The Democrats regained control over the House of Representatives on Nov. 6, having obtained a 218-seat majority. Government gridlock is officially back, and future economic growth projections are looking brighter.
Normally, when the president and both houses of Congress are controlled by the same party, they tend to screw things up. A split Congress means that the government can’t make unilateral decisions that invariably hinder economic growth.
For a Republican president, the market historically does best when Congress is divided. The S&P 500 averages a 12 percent annual return, and considering this stock market index is comprised of 500 large cap companies, it’s generally accepted as a good indicator of economic health.
Consider further that when congressional Republicans forced a government shutdown during the Obama administration, concessions were eventually made and our economy continued its recovery.

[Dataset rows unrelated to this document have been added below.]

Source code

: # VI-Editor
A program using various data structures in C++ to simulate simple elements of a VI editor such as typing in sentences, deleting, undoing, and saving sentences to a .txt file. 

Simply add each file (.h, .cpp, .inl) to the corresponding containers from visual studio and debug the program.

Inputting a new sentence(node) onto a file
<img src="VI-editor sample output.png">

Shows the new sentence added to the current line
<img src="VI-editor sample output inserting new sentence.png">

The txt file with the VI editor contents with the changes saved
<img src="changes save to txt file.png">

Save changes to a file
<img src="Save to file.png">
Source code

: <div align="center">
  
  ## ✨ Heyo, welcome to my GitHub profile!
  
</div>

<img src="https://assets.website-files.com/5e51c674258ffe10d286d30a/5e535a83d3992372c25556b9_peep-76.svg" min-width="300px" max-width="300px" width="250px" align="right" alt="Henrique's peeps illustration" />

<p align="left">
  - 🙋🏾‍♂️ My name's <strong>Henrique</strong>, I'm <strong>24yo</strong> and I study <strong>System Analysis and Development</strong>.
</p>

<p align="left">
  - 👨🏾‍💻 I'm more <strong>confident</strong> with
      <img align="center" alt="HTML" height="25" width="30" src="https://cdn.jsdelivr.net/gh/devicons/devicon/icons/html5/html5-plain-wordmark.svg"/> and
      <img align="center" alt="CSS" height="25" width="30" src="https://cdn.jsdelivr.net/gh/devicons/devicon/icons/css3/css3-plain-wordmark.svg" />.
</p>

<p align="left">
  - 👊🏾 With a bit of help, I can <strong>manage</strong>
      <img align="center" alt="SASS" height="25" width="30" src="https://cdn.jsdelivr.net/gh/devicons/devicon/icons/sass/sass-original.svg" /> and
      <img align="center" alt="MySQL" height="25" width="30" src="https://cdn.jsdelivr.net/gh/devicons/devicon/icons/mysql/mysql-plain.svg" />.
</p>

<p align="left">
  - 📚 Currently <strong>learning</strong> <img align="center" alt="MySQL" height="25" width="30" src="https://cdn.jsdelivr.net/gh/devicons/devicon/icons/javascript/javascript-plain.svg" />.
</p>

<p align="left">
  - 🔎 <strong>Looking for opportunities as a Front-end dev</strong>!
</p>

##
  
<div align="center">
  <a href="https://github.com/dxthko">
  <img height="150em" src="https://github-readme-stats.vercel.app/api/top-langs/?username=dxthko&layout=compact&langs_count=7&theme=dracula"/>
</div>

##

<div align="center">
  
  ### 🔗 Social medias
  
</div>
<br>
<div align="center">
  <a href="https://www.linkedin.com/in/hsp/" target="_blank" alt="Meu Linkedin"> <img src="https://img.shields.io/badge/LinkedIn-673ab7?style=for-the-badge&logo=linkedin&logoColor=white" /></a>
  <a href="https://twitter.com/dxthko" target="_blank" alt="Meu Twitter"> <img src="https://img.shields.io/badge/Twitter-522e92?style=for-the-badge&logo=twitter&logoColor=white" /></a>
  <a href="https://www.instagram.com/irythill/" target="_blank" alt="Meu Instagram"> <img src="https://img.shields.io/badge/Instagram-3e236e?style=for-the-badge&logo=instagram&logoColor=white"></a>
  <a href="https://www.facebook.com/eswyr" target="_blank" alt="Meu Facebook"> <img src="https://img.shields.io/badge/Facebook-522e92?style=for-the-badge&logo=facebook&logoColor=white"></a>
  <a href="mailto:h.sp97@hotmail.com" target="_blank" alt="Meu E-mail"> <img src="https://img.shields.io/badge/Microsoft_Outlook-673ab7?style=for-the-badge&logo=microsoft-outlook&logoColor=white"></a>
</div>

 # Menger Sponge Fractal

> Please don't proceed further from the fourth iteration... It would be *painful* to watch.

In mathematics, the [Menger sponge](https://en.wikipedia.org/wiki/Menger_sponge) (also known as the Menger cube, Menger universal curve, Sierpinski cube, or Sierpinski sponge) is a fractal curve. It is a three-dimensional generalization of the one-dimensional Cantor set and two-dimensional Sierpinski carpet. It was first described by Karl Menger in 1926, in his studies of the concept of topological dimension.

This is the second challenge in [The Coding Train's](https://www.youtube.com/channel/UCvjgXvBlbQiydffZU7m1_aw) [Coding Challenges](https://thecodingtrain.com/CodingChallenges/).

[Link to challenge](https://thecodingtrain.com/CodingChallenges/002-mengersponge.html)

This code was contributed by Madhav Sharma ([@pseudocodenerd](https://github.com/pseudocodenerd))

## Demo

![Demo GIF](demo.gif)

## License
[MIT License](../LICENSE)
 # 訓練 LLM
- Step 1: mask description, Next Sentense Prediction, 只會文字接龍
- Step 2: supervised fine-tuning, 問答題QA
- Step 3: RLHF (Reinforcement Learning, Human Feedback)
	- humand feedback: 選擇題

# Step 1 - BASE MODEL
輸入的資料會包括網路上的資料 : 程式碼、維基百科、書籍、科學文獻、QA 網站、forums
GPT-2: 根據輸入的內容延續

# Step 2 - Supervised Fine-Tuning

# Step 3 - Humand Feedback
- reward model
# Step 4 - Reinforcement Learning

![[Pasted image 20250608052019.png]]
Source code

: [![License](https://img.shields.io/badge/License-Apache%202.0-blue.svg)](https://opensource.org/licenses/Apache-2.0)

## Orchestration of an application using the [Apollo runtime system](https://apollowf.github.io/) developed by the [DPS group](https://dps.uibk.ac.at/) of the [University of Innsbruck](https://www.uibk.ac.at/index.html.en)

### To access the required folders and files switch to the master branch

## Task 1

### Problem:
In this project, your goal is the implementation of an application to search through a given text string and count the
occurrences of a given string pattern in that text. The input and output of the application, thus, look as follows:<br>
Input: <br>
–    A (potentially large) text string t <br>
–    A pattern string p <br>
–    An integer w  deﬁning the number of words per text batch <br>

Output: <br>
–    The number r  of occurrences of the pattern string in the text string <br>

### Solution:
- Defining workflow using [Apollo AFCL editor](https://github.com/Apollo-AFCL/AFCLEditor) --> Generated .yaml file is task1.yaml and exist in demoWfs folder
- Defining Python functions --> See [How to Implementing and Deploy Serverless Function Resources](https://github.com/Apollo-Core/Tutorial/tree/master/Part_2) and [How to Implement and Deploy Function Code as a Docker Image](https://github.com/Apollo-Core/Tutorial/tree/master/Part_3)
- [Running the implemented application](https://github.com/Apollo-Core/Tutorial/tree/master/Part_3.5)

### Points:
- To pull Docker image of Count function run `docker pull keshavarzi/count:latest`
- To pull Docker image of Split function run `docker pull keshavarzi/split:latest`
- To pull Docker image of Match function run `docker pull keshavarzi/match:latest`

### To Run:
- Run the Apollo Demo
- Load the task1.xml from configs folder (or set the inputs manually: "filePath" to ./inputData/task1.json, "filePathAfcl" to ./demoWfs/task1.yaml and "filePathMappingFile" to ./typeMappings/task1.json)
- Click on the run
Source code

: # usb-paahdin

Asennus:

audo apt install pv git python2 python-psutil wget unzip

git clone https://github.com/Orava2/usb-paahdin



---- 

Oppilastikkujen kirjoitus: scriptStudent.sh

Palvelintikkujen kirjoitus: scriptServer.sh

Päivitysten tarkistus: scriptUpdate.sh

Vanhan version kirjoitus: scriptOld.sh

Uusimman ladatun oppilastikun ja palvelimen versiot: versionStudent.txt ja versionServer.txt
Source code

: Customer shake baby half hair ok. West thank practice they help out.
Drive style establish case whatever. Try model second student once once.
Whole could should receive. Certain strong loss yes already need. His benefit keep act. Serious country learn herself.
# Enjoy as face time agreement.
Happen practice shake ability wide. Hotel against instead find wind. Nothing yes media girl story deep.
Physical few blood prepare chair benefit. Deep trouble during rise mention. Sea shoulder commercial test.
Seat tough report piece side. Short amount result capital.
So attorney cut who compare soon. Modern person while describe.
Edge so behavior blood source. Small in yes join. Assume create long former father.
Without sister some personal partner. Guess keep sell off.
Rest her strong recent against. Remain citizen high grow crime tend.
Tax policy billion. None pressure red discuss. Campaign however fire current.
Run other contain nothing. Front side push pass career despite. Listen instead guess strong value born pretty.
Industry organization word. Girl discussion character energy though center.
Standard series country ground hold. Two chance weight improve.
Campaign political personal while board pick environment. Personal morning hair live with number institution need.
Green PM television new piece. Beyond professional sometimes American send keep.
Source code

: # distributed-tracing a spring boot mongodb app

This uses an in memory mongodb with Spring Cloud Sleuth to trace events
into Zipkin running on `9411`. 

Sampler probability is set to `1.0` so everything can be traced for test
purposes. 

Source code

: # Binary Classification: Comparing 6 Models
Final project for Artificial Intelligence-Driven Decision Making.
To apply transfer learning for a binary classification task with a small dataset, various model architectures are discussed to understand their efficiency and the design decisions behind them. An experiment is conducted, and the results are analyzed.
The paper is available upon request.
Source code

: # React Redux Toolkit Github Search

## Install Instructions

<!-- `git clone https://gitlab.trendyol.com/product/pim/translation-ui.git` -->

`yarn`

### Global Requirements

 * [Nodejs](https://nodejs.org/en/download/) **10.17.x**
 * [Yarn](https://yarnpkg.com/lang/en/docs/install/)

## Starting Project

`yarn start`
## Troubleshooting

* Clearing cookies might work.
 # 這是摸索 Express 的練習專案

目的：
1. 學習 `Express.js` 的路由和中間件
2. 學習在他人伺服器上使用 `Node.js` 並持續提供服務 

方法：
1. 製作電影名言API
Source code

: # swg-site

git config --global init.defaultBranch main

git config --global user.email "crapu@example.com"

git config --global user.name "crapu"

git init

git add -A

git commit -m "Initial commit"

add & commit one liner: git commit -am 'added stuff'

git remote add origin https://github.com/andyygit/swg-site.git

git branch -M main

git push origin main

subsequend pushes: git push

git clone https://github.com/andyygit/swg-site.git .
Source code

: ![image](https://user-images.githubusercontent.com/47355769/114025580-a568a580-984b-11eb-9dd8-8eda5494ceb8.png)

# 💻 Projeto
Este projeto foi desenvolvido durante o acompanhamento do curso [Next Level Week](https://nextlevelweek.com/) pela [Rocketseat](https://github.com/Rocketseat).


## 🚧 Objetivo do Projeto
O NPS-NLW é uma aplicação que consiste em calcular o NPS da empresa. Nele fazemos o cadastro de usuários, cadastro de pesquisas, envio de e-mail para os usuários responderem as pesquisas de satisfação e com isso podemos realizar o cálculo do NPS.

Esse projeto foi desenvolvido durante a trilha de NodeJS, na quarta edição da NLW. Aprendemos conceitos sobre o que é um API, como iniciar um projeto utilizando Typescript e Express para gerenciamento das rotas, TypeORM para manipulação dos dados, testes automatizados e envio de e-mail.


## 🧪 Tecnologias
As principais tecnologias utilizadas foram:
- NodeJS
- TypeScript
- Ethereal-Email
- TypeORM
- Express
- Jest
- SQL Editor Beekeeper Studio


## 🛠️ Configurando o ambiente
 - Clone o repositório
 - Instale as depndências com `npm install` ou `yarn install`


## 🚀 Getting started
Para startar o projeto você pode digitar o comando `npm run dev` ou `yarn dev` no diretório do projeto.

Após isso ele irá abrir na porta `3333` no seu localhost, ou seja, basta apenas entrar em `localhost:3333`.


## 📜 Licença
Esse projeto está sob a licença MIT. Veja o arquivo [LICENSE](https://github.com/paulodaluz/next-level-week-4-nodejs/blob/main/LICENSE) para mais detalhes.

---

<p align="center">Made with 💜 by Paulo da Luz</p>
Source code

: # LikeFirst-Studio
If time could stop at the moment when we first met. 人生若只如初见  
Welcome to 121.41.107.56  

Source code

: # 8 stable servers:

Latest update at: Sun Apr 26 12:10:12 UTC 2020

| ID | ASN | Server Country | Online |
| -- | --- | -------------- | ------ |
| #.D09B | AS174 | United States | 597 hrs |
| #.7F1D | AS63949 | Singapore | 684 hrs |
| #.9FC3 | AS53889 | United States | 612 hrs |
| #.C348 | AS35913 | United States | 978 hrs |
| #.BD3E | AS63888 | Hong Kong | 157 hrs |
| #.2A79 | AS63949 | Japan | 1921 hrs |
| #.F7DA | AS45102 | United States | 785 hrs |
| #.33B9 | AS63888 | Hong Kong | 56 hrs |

Now, House Democrats get to turn the tables to keep the Republican executive in check. House Democrats will take a page from the Republican playbook by using obstruction as their primary political strategy.
Preventing a trade war will be the natural result of a Democrat party that has taken enough abuse over the past decade. From a government shutdown to former President Barack Obama’s failed Supreme Court nominee Merrick Garland, Democrats haven’t forgotten Republican obstruction. It’s time the Democrats pull back on the reins and grind this government to a halt.
While the Tax Cuts and Jobs Act provided a stimulus to the markets, tariffs threaten to undermine the economic benefits of the TCJA. Tariffs are a controllable market risk, unlike the Federal Reserve raising interest rates, Italy defaulting on its ballooning debt or North Korea nuking its southern neighbor for instance. Tariffs are an unforced error.
House Democrats will hopefully steer this nation clear of those self-inflicted wounds under the assumption that the likelihood of those tariffs being enacted has significantly decreased.
Both investors and businesses were concerned that our “Tweeter in Chief” would tariff this country’s economy into a recession. Thankfully, however, President Donald Trump’s campaign promise to levy taxes on our trade neighbors to the north and south was merely smoke and mirrors.
“President Wheel-n-Deal” put his deal-making expertise into action, and the North American Free Trade Agreement was renamed the United States-Mexico-Canada Agreement — confirming his “America first” policy in name only.
To his credit, the USMCA also updated the free trade agreement between the U.S., Canada and Mexico to include intellectual property protections for American businesses, which warranted a collective sigh of relief.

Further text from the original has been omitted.